Fundy Salmon Recovery project. Photo by Nigel Fearon

Fundy Salmon Recovery project. Photo by Nigel Fearon

Atlantic Business Magazine - July 2021

They come with different backgrounds, expertise, and achievements, but the one thing all members of the Atlantic Canada Fish Farmers Association share is an origin story woven into the fabric of their communities.

“Our industry’s corporate social responsibility is on display every time we work on wild salmon conservation and coastal cleanups and local humanity and youth activities,” says Susan Farquharson, the organization’s Executive Director. “It’s baked in to everything we do.”

With 80 members – farmers, feed producers, support organizations, and regulatory agencies – the ACFFA represents an industry that contributes more than $2 billion, and over 8,000 jobs, each year to the Atlantic Canadian economy through research-intensive, environmentally and commercially responsible aquaculture.

“This is very much a science-based business,” Farquharson says. “Our members are global experts working directly in a field that the Food and Agriculture Organization of the United Nations stated is one of the top five priority areas for saving the world’s oceans.”

That means working locally and collaboratively on programs and applying new technologies to rehabilitation efforts aimed at conserving wild marine and freshwater resources in their own backyards and across Atlantic Canada.

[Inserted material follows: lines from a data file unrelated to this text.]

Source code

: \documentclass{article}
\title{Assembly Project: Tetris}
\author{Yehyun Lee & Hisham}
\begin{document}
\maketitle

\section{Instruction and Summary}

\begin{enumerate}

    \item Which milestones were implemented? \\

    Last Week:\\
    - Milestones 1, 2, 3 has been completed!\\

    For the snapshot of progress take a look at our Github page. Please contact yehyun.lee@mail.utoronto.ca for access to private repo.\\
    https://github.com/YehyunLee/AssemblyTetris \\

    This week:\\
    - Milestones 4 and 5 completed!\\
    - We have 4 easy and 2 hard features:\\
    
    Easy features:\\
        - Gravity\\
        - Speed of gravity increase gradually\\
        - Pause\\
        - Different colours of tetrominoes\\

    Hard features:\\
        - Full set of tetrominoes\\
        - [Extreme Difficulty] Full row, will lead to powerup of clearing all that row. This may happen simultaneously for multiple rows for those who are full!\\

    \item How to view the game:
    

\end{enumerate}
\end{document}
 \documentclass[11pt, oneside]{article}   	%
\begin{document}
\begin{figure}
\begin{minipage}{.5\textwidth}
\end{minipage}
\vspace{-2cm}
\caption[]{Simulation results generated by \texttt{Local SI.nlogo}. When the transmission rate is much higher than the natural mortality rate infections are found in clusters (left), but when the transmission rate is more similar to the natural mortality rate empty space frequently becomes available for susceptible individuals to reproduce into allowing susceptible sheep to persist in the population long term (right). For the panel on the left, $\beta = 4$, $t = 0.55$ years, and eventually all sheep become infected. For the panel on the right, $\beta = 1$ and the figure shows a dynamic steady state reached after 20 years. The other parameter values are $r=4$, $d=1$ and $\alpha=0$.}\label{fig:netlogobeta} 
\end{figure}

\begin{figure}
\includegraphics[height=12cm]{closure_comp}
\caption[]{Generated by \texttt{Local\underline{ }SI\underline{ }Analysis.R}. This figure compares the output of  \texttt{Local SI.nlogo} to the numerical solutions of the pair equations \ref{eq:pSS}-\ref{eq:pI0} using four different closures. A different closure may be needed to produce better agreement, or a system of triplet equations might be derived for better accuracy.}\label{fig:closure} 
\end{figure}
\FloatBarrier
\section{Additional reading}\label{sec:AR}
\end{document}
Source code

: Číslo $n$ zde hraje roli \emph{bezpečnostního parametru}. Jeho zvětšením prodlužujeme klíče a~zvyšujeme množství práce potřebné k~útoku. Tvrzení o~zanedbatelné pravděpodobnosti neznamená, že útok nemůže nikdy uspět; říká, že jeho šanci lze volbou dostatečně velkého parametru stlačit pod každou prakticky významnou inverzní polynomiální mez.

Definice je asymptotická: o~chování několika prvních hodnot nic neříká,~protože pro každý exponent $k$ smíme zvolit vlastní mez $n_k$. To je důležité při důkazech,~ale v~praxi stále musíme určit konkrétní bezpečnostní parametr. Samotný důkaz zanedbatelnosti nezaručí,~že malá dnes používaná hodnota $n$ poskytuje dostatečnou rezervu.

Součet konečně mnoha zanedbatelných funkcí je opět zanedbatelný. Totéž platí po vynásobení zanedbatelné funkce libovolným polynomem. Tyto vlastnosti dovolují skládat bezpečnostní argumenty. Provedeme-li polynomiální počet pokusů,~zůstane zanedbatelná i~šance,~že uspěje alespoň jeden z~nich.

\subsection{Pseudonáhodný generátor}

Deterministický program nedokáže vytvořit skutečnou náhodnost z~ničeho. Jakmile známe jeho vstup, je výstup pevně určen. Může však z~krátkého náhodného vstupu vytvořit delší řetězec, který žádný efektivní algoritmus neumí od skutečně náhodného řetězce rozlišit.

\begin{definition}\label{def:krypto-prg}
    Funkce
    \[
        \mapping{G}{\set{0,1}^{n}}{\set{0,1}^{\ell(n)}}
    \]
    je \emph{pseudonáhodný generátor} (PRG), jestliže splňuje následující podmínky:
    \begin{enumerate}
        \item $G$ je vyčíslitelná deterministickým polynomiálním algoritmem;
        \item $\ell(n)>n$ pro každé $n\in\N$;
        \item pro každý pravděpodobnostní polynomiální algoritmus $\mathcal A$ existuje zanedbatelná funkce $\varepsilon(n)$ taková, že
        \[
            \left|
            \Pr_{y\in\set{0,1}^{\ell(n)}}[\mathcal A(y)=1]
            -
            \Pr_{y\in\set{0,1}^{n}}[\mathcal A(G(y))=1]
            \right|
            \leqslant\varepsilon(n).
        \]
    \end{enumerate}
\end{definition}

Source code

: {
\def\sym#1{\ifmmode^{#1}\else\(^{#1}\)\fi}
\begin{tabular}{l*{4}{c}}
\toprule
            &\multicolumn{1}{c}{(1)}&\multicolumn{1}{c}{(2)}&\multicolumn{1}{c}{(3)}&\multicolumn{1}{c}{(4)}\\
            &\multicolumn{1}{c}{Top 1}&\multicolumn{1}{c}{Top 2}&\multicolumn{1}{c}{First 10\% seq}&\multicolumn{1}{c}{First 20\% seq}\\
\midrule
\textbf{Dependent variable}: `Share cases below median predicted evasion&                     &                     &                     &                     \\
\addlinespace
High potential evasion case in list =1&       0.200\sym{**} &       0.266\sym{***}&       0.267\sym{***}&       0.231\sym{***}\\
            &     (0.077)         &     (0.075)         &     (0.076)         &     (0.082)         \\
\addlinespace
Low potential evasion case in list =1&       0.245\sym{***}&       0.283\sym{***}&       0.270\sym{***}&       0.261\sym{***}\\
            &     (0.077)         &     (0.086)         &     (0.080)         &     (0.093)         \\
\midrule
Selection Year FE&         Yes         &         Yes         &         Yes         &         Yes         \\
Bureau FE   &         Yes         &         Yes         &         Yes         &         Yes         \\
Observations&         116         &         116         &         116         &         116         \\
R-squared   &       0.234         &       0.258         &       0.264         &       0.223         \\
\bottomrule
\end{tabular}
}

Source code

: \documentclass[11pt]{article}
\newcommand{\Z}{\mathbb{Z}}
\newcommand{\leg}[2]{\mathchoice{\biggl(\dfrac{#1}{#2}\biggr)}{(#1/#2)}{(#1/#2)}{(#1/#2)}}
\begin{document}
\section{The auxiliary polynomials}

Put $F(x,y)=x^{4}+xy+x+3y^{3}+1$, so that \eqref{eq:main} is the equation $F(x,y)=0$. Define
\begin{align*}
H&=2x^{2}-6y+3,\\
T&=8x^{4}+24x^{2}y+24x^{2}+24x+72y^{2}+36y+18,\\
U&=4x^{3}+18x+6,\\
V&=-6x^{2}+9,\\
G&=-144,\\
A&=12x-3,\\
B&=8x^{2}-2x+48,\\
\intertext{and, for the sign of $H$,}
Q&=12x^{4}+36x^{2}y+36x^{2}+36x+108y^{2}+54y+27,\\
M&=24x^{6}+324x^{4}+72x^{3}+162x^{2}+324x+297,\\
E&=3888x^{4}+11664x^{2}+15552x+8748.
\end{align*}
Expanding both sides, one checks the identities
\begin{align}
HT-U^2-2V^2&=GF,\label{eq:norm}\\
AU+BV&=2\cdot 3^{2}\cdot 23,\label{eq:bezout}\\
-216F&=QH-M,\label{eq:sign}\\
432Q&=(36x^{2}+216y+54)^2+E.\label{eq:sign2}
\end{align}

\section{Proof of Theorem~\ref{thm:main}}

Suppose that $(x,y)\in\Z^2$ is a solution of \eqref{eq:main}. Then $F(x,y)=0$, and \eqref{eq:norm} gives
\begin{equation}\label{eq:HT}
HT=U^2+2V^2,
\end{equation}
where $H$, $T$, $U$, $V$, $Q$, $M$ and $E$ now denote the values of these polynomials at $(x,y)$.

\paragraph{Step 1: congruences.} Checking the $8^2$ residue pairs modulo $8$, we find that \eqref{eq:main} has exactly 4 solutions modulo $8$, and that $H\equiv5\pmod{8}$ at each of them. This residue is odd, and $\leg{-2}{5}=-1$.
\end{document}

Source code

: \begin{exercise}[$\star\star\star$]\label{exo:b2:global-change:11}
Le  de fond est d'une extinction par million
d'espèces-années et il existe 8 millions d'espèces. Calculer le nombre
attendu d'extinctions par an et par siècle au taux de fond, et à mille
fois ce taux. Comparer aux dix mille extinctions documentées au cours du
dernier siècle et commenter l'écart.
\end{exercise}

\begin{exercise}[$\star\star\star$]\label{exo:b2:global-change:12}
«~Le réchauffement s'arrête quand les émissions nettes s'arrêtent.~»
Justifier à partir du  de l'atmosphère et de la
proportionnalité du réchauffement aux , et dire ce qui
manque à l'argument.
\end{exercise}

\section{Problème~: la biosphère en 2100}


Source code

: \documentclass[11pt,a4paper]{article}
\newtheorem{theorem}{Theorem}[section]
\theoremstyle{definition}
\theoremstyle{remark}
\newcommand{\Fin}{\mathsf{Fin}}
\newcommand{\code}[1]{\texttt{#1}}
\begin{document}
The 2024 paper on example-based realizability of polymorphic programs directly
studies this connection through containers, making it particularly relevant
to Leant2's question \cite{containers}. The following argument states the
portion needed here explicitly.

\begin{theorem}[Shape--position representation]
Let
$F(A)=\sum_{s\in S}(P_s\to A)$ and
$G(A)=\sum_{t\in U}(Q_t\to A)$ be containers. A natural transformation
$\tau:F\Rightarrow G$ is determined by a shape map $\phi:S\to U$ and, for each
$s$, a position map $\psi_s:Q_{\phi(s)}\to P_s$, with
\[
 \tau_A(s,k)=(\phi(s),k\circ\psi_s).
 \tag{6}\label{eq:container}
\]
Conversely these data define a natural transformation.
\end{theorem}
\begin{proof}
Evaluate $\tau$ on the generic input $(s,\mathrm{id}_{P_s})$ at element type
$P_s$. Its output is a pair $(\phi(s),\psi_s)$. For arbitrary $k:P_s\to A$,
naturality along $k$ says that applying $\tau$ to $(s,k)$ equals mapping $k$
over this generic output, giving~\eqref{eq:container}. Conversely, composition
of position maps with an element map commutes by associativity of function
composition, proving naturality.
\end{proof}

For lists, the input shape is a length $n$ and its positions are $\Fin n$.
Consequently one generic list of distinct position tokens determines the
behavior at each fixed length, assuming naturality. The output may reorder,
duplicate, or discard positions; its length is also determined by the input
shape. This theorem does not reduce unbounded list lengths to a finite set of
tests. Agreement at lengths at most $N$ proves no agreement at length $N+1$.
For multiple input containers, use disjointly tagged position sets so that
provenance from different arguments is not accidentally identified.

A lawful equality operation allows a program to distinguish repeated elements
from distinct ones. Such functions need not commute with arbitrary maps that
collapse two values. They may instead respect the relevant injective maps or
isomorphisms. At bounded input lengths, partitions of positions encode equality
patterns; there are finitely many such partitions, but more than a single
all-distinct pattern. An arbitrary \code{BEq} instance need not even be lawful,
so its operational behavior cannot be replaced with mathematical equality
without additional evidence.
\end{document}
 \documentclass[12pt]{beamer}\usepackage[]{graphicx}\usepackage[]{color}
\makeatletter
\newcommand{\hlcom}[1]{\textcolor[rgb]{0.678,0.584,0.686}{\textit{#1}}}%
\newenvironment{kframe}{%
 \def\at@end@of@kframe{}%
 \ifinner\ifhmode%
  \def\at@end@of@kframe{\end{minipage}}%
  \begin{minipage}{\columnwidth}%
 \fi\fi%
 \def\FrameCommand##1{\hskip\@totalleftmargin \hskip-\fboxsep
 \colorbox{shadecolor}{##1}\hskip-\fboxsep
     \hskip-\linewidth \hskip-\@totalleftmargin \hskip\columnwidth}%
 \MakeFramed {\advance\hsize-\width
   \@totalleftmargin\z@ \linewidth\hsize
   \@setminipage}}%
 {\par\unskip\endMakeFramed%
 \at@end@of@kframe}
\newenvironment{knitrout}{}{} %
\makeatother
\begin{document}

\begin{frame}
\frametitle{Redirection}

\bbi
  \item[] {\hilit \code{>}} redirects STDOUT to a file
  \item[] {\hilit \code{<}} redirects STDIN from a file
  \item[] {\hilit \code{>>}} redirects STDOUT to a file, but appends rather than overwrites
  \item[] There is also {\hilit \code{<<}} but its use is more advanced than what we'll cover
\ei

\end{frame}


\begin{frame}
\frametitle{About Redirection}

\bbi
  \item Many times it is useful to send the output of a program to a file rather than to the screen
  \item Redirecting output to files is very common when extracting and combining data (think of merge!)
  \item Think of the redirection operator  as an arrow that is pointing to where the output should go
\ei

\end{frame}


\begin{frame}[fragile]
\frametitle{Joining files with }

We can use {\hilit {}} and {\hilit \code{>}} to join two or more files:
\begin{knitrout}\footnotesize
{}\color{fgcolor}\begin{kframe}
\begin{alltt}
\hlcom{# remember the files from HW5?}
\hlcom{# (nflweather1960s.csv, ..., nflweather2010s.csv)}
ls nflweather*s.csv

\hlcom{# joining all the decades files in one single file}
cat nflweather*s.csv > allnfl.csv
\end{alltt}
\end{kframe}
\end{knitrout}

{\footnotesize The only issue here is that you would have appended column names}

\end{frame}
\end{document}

The Inner Bay of Fundy (iBoF) Salmon Recovery Project, for example, is an award-winning collaboration – ACFFA, Cooke Aquaculture, The Fort Folly First Nations Habitat Recovery Program, the Village of Grand Manan, the New Brunswick Department of Agriculture, several federal government departments, and the Atlantic Salmon Law Enforcement Coalition – that’s made strides through a full-scale effort to save the species from extinction.

“This is a wonderful example of how scientists, conservationists, salmon farmers, First Nations and governments use their combined expertise to create a tangible impact on the recovery of an at-risk species that might not otherwise be possible,” Farquharson says.

The work continues, uniting a diverse membership with a sturdy principle that resonates both in Atlantic Canada and beyond: Corporate social responsibility is a collective commitment to sustainable communities.